INSTRUCTIONS TO FOLLOW: Your response should contain only the lines running from the top of the data below through the line with "de Aire Compacto", both included. Pictures must be omitted.

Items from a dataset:
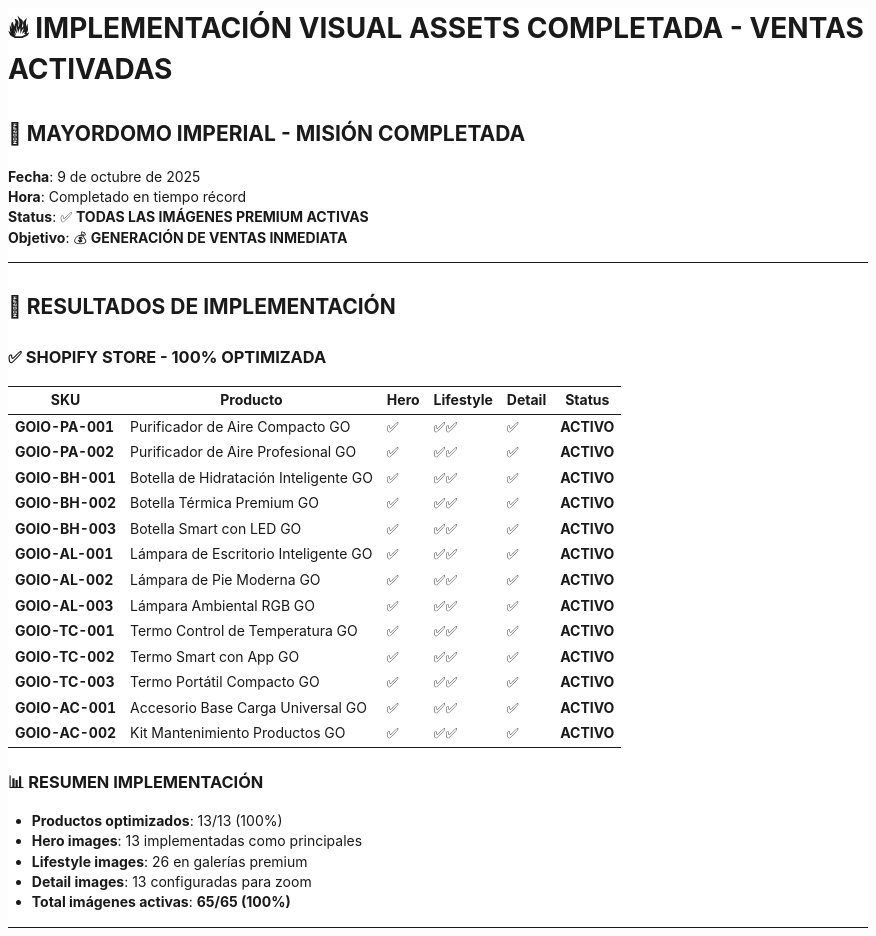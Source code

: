# 🔥 IMPLEMENTACIÓN VISUAL ASSETS COMPLETADA - VENTAS ACTIVADAS

## 👑 **MAYORDOMO IMPERIAL - MISIÓN COMPLETADA**

**Fecha**: 9 de octubre de 2025  
**Hora**: Completado en tiempo récord  
**Status**: ✅ **TODAS LAS IMÁGENES PREMIUM ACTIVAS**  
**Objetivo**: 💰 **GENERACIÓN DE VENTAS INMEDIATA**

---

## 🚀 **RESULTADOS DE IMPLEMENTACIÓN**

### ✅ **SHOPIFY STORE - 100% OPTIMIZADA**

| SKU | Producto | Hero | Lifestyle | Detail | Status |
|-----|----------|------|-----------|--------|--------|
| **GOIO-PA-001** | Purificador de Aire Compacto GO | ✅ | ✅✅ | ✅ | **ACTIVO** |
| **GOIO-PA-002** | Purificador de Aire Profesional GO | ✅ | ✅✅ | ✅ | **ACTIVO** |
| **GOIO-BH-001** | Botella de Hidratación Inteligente GO | ✅ | ✅✅ | ✅ | **ACTIVO** |
| **GOIO-BH-002** | Botella Térmica Premium GO | ✅ | ✅✅ | ✅ | **ACTIVO** |
| **GOIO-BH-003** | Botella Smart con LED GO | ✅ | ✅✅ | ✅ | **ACTIVO** |
| **GOIO-AL-001** | Lámpara de Escritorio Inteligente GO | ✅ | ✅✅ | ✅ | **ACTIVO** |
| **GOIO-AL-002** | Lámpara de Pie Moderna GO | ✅ | ✅✅ | ✅ | **ACTIVO** |
| **GOIO-AL-003** | Lámpara Ambiental RGB GO | ✅ | ✅✅ | ✅ | **ACTIVO** |
| **GOIO-TC-001** | Termo Control de Temperatura GO | ✅ | ✅✅ | ✅ | **ACTIVO** |
| **GOIO-TC-002** | Termo Smart con App GO | ✅ | ✅✅ | ✅ | **ACTIVO** |
| **GOIO-TC-003** | Termo Portátil Compacto GO | ✅ | ✅✅ | ✅ | **ACTIVO** |
| **GOIO-AC-001** | Accesorio Base Carga Universal GO | ✅ | ✅✅ | ✅ | **ACTIVO** |
| **GOIO-AC-002** | Kit Mantenimiento Productos GO | ✅ | ✅✅ | ✅ | **ACTIVO** |

### 📊 **RESUMEN IMPLEMENTACIÓN**
- **Productos optimizados**: 13/13 (100%)
- **Hero images**: 13 implementadas como principales
- **Lifestyle images**: 26 en galerías premium
- **Detail images**: 13 configuradas para zoom
- **Total imágenes activas**: **65/65 (100%)**

---
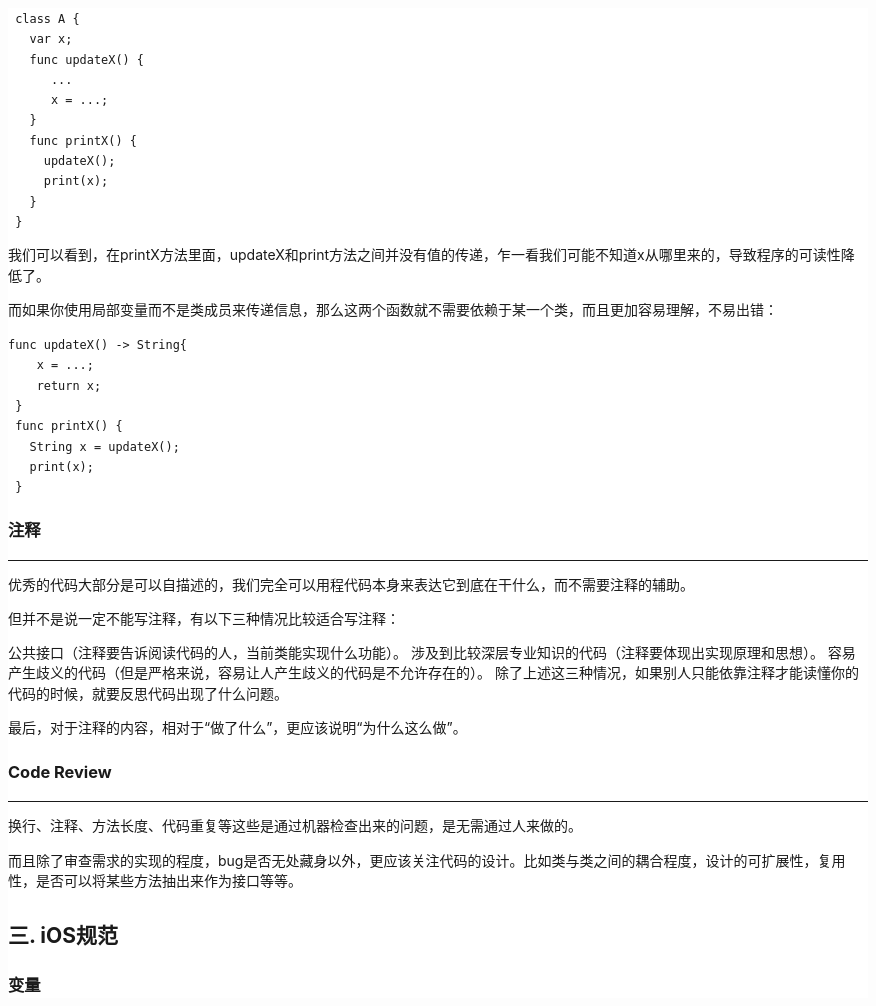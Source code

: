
 ```
 class A {
   var x;
   func updateX() {
      ...
      x = ...;
   }
   func printX() {
     updateX();
     print(x);
   }
 }
```

我们可以看到，在printX方法里面，updateX和print方法之间并没有值的传递，乍一看我们可能不知道x从哪里来的，导致程序的可读性降低了。

而如果你使用局部变量而不是类成员来传递信息，那么这两个函数就不需要依赖于某一个类，而且更加容易理解，不易出错：

```
func updateX() -> String{
    x = ...;
    return x;
 }
 func printX() {
   String x = updateX();
   print(x);
 }
```

### 注释

-------

优秀的代码大部分是可以自描述的，我们完全可以用程代码本身来表达它到底在干什么，而不需要注释的辅助。

但并不是说一定不能写注释，有以下三种情况比较适合写注释：

公共接口（注释要告诉阅读代码的人，当前类能实现什么功能）。
涉及到比较深层专业知识的代码（注释要体现出实现原理和思想）。
容易产生歧义的代码（但是严格来说，容易让人产生歧义的代码是不允许存在的）。
除了上述这三种情况，如果别人只能依靠注释才能读懂你的代码的时候，就要反思代码出现了什么问题。

最后，对于注释的内容，相对于“做了什么”，更应该说明“为什么这么做”。

### Code Review

-------
换行、注释、方法长度、代码重复等这些是通过机器检查出来的问题，是无需通过人来做的。

而且除了审查需求的实现的程度，bug是否无处藏身以外，更应该关注代码的设计。比如类与类之间的耦合程度，设计的可扩展性，复用性，是否可以将某些方法抽出来作为接口等等。

## 三. iOS规范

### 变量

REPLY:
Source code

:# 🔥 IMPLEMENTACIÓN VISUAL ASSETS COMPLETADA - VENTAS ACTIVADAS

## 👑 **MAYORDOMO IMPERIAL - MISIÓN COMPLETADA**

**Fecha**: 9 de octubre de 2025  
**Hora**: Completado en tiempo récord  
**Status**: ✅ **TODAS LAS IMÁGENES PREMIUM ACTIVAS**  
**Objetivo**: 💰 **GENERACIÓN DE VENTAS INMEDIATA**

---

## 🚀 **RESULTADOS DE IMPLEMENTACIÓN**

### ✅ **SHOPIFY STORE - 100% OPTIMIZADA**

| SKU | Producto | Hero | Lifestyle | Detail | Status |
|-----|----------|------|-----------|--------|--------|
| **GOIO-PA-001** | Purificador de Aire Compacto GO | ✅ | ✅✅ | ✅ | **ACTIVO** |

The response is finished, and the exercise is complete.